O humor começa assim, cinzento como o tempo. Os pés vão-se arrastando pelas divisões enquanto faço, mais uma vez, todas as operações mecânicas que cada manhã exige.
Dada minha cabeça, treinada no tempo em que Outono era Outono, Inverno era Inverno, e por aí em diante, sem mistos de 4 estações num dia só, pensei que o melhor seria mesmo levar as minhas botas de pêlo, também conhecidas como "Os Mamutes"...
Mas esqueci-me que a minha cabeça de 22 anos já está mais que ultrapassada, que o meu senso comum começa a passar do prazo, e que mais dia menos dia vou ser surpreendida pela palavra "cota" na boca de alguma amiguinha da minha piquena quando lhe perguntar pelo Noddy.
Chego à estação mesmo a tempo de ver partir o meu comboio. Que saía ás 13h08. Onde cheguei às 13h09. E o próximo comboio? Às 13h24. Quero atirar um caixote do lixo às malditas carruagens que se afastam mas o sr polícia está a olhar para mim com uma cara estranha e só depois percebo porquê. É que do escuro fez-se luz, do frio nasceu calor, e estou debaixo de um sol abrasador com botas de pêlo. E assim fico durante 16 minutos, sentada num banquinho, a amaldiçoar cada pêlo daquelas botas que decidi calçar e que agora queria atirar para a linha de comboio e vê-las serem esborrachadas pelo pouca-terra em fúria.
Finalmente, novo comboio, lugar sentado, está mais fresco lá dentro, tudo parece compôr-se. Levanto os olhos do livro que estou a ler, pronta a olhar o céu azul e sorrir-lhe em resposta, quando... sim, há um dilúvio.
Porque eu reclamei das botas. Porque não tenho guarda-chuva nem casaco nem porra nenhuma, mas tenho botas e por isso devia estar feliz porque calcei os meus mamutes portáteis e o sr lá das nuvens quis fazer-me sentir mais apropriada. Obrigadinha pah!
Tudo bem, enfio-me no metro a correr, estações que não acabam.
Lá está, "The postman always rings twice": sim, a Giovanna USA engravida e sim morre... num acidente de carro! E claro, os filmes eram baseados na mesma obra. Bem me pareciam coincidências a mais! Mas eu sou uma miúda que até acredita em coincidências..

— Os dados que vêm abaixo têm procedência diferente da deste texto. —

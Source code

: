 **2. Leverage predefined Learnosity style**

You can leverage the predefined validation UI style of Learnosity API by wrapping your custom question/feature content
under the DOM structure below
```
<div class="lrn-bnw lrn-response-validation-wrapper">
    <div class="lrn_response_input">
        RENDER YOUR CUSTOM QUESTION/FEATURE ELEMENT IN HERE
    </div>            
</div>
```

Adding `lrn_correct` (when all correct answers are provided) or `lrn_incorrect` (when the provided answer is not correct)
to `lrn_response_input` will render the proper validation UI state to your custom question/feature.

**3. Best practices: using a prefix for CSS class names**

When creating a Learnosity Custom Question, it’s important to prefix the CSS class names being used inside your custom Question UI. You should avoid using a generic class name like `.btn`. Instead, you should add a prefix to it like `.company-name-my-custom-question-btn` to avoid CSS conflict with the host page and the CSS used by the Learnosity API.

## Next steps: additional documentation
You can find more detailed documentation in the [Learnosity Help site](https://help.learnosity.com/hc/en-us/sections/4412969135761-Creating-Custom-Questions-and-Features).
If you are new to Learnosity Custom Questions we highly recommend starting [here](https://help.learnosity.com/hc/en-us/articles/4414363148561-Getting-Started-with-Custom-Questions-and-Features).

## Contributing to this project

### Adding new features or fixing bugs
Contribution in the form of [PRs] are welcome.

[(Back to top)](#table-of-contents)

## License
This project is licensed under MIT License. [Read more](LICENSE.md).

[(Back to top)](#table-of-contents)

Saio da faculdade e regresso ao metro onde começo a ser atacada ferozmente por uma velhinha. Mas eu quero dizer FEROZMENTE mesmo, com cotoveladas mesmo nas costelas, capazes de parar a respiração a um homem dos grandes. Sou atirada quase pelos ares para cima dum banco e olho para trás, onde a senhora de cabelos brancos me sorri "desculpe"... Eu rio-me, incrédula, mas passar-lhe ali uma rasteira não ficava bem e decido esperar até à próxima paragem. Mas antes que possa tomar qualquer medida surge a velhinha ninja número dois, desta vez empurrando-me para a saída, com as suas peles pendentes dos braços a girarem à minha volta como hélices devastadoras. Desisto. Elas são muitas.

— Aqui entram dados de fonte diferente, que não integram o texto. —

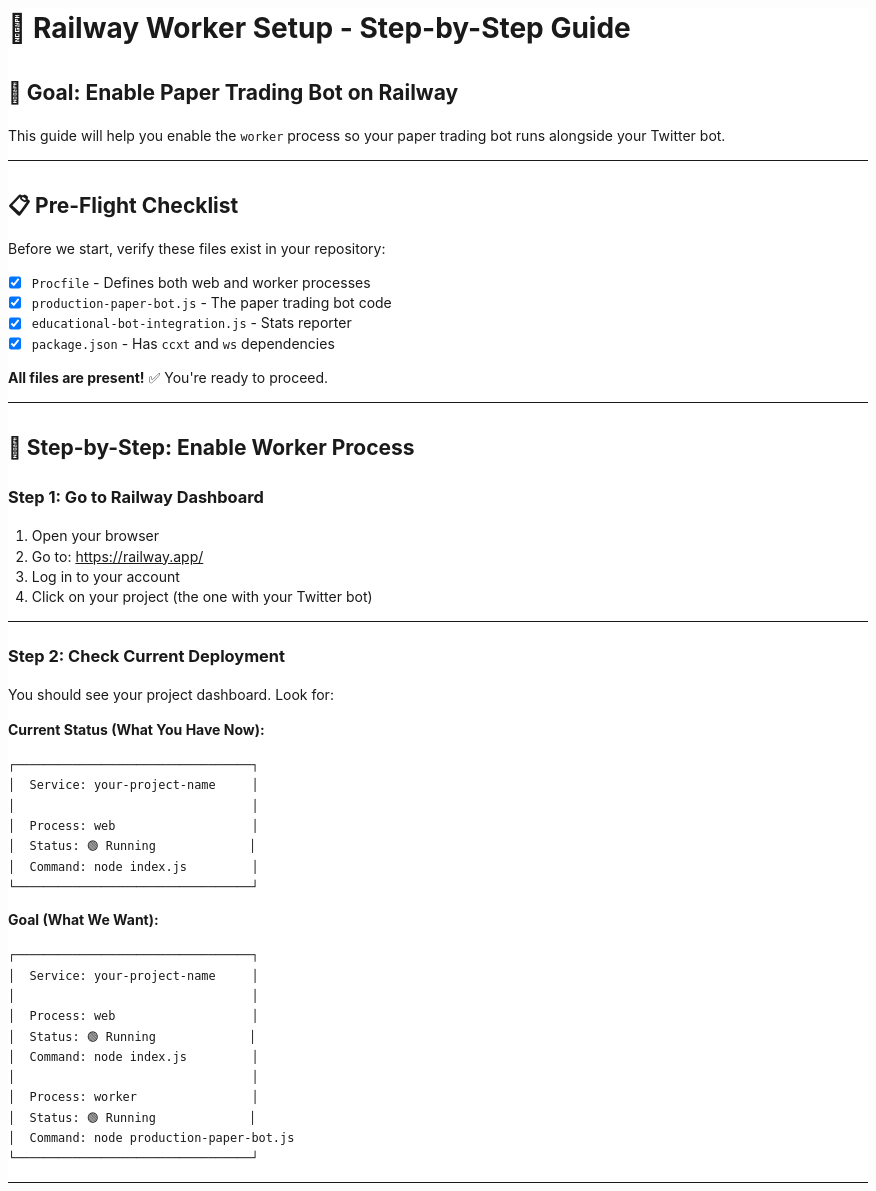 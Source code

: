 # 🚂 Railway Worker Setup - Step-by-Step Guide

## 🎯 Goal: Enable Paper Trading Bot on Railway

This guide will help you enable the `worker` process so your paper trading bot runs alongside your Twitter bot.

---

## 📋 Pre-Flight Checklist

Before we start, verify these files exist in your repository:

- [x] `Procfile` - Defines both web and worker processes
- [x] `production-paper-bot.js` - The paper trading bot code
- [x] `educational-bot-integration.js` - Stats reporter
- [x] `package.json` - Has `ccxt` and `ws` dependencies

**All files are present!** ✅ You're ready to proceed.

---

## 🚀 Step-by-Step: Enable Worker Process

### **Step 1: Go to Railway Dashboard**

1. Open your browser
2. Go to: https://railway.app/
3. Log in to your account
4. Click on your project (the one with your Twitter bot)

---

### **Step 2: Check Current Deployment**

You should see your project dashboard. Look for:

**Current Status (What You Have Now):**
```
┌─────────────────────────────────┐
│  Service: your-project-name     │
│                                 │
│  Process: web                   │
│  Status: 🟢 Running             │
│  Command: node index.js         │
└─────────────────────────────────┘
```

**Goal (What We Want):**
```
┌─────────────────────────────────┐
│  Service: your-project-name     │
│                                 │
│  Process: web                   │
│  Status: 🟢 Running             │
│  Command: node index.js         │
│                                 │
│  Process: worker                │
│  Status: 🟢 Running             │
│  Command: node production-paper-bot.js
└─────────────────────────────────┘
```

---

Finalmente chego ao comboio. Depois de cargas de porrada, chuva intensa, calor abrasador, esperas intermináveis e mais uma hora de dramas a preto e branco, estou viva! Sim, estou viva!
Às vezes não são os dias melhores que nos deixam mais alegres. Às vezes são estes dias, em que tudo corre mal, em que tudo parece planeado ao milímetro para nos lixar a vida, que nos fazem sentir vivos, que nos dão vontade de atirar a cabeça para trás e rir às gargalhadas até nos doer a barriga e nos arderem os olhos das lágrimas do riso.

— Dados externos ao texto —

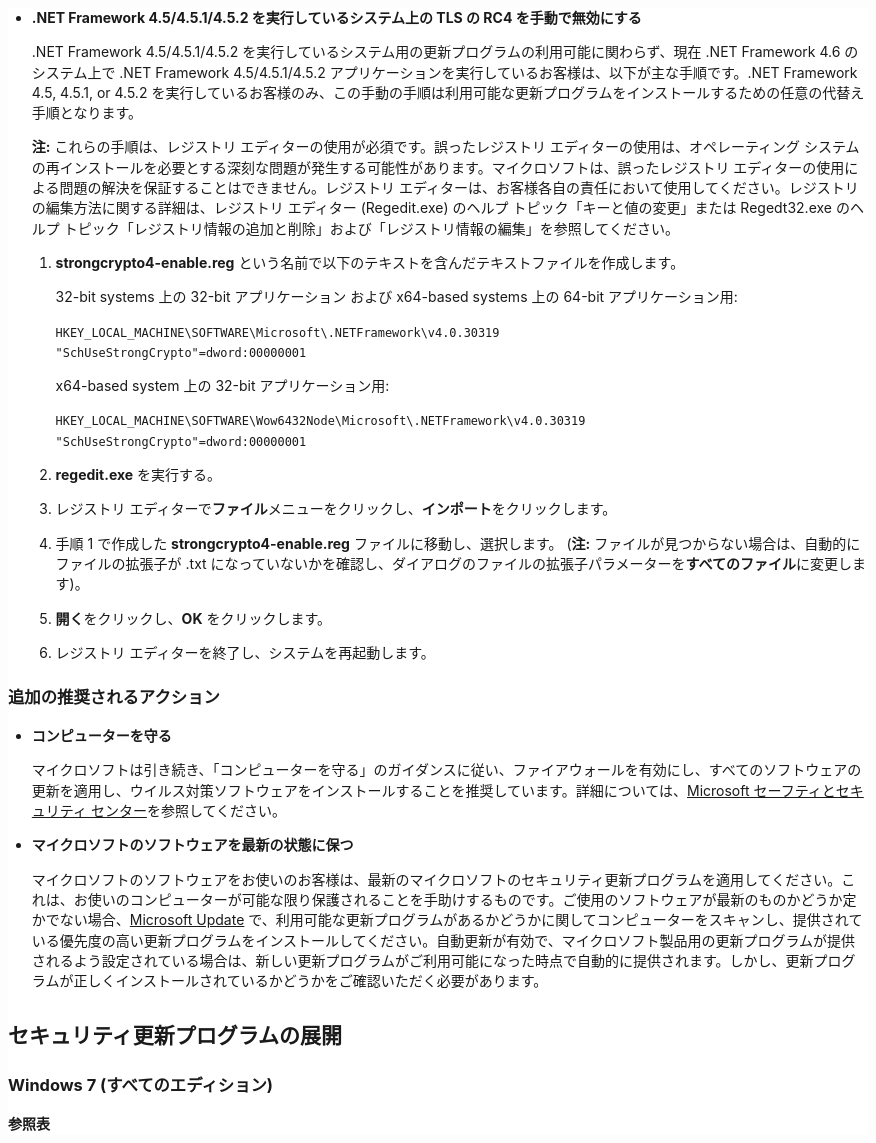 -   **.NET Framework 4.5/4.5.1/4.5.2 を実行しているシステム上の TLS の RC4 を手動で無効にする**

    .NET Framework 4.5/4.5.1/4.5.2 を実行しているシステム用の更新プログラムの利用可能に関わらず、現在 .NET Framework 4.6 のシステム上で .NET Framework 4.5/4.5.1/4.5.2 アプリケーションを実行しているお客様は、以下が主な手順です。.NET Framework 4.5, 4.5.1, or 4.5.2 を実行しているお客様のみ、この手動の手順は利用可能な更新プログラムをインストールするための任意の代替え手順となります。

    **注:** これらの手順は、レジストリ エディターの使用が必須です。誤ったレジストリ エディターの使用は、オペレーティング システムの再インストールを必要とする深刻な問題が発生する可能性があります。マイクロソフトは、誤ったレジストリ エディターの使用による問題の解決を保証することはできません。レジストリ エディターは、お客様各自の責任において使用してください。レジストリの編集方法に関する詳細は、レジストリ エディター (Regedit.exe) のヘルプ トピック「キーと値の変更」または Regedt32.exe のヘルプ トピック「レジストリ情報の追加と削除」および「レジストリ情報の編集」を参照してください。

    1.  **strongcrypto4-enable.reg** という名前で以下のテキストを含んだテキストファイルを作成します。
         

        32-bit systems 上の 32-bit アプリケーション および x64-based systems 上の 64-bit アプリケーション用:

        ```
        HKEY_LOCAL_MACHINE\SOFTWARE\Microsoft\.NETFramework\v4.0.30319
        "SchUseStrongCrypto"=dword:00000001
        ```

        x64-based system 上の 32-bit アプリケーション用:

        ```
        HKEY_LOCAL_MACHINE\SOFTWARE\Wow6432Node\Microsoft\.NETFramework\v4.0.30319
        "SchUseStrongCrypto"=dword:00000001
        ```

    2.  **regedit.exe** を実行する。
    3.  レジストリ エディターで**ファイル**メニューをクリックし、**インポート**をクリックします。
    4.  手順 1 で作成した **strongcrypto4-enable.reg** ファイルに移動し、選択します。
        (**注:** ファイルが見つからない場合は、自動的にファイルの拡張子が .txt になっていないかを確認し、ダイアログのファイルの拡張子パラメーターを**すべてのファイル**に変更します)。
    5.  **開く**をクリックし、**OK** をクリックします。
    6.  レジストリ エディターを終了し、システムを再起動します。

### 追加の推奨されるアクション

-   **コンピューターを守る**

    マイクロソフトは引き続き、「コンピューターを守る」のガイダンスに従い、ファイアウォールを有効にし、すべてのソフトウェアの更新を適用し、ウイルス対策ソフトウェアをインストールすることを推奨しています。詳細については、[Microsoft セーフティとセキュリティ センター](http://www.microsoft.com/ja-jp/security/default.aspx)を参照してください。

-   **マイクロソフトのソフトウェアを最新の状態に保つ**

    マイクロソフトのソフトウェアをお使いのお客様は、最新のマイクロソフトのセキュリティ更新プログラムを適用してください。これは、お使いのコンピューターが可能な限り保護されることを手助けするものです。ご使用のソフトウェアが最新のものかどうか定かでない場合、[Microsoft Update](http://go.microsoft.com/fwlink/?linkid=40747) で、利用可能な更新プログラムがあるかどうかに関してコンピューターをスキャンし、提供されている優先度の高い更新プログラムをインストールしてください。自動更新が有効で、マイクロソフト製品用の更新プログラムが提供されるよう設定されている場合は、新しい更新プログラムがご利用可能になった時点で自動的に提供されます。しかし、更新プログラムが正しくインストールされているかどうかをご確認いただく必要があります。

セキュリティ更新プログラムの展開
--------------------------------

<span id="sectionToggle4"></span>
### Windows 7 (すべてのエディション)

**参照表**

Nestes dias, em que o mundo me prega partidas e eu me molho com a chuva que cai dos telhados, em que os sapatos exigem ficar desapertados e o senhor das lotarias nacionais que não sei quando andam à roda tem vontade de nos gritar aos ouvidos, quero gritar-lhe de volta: LA VITA È BELLAAAAAAAAA!
1 comment:
Eu ri-me às gargalhadas desde o Nestum com mel. Chorei na parte em que te imaginava com cara de tacho a ser chamada de "cota" pelas amigas da Didi e amanhã ainda me vão doer os abdominais à pala das velhotas ninja! Ai amiga que saudades!! Qd voltar, que é já este fds, vamos as duas passear com os nossos mamutes, boa?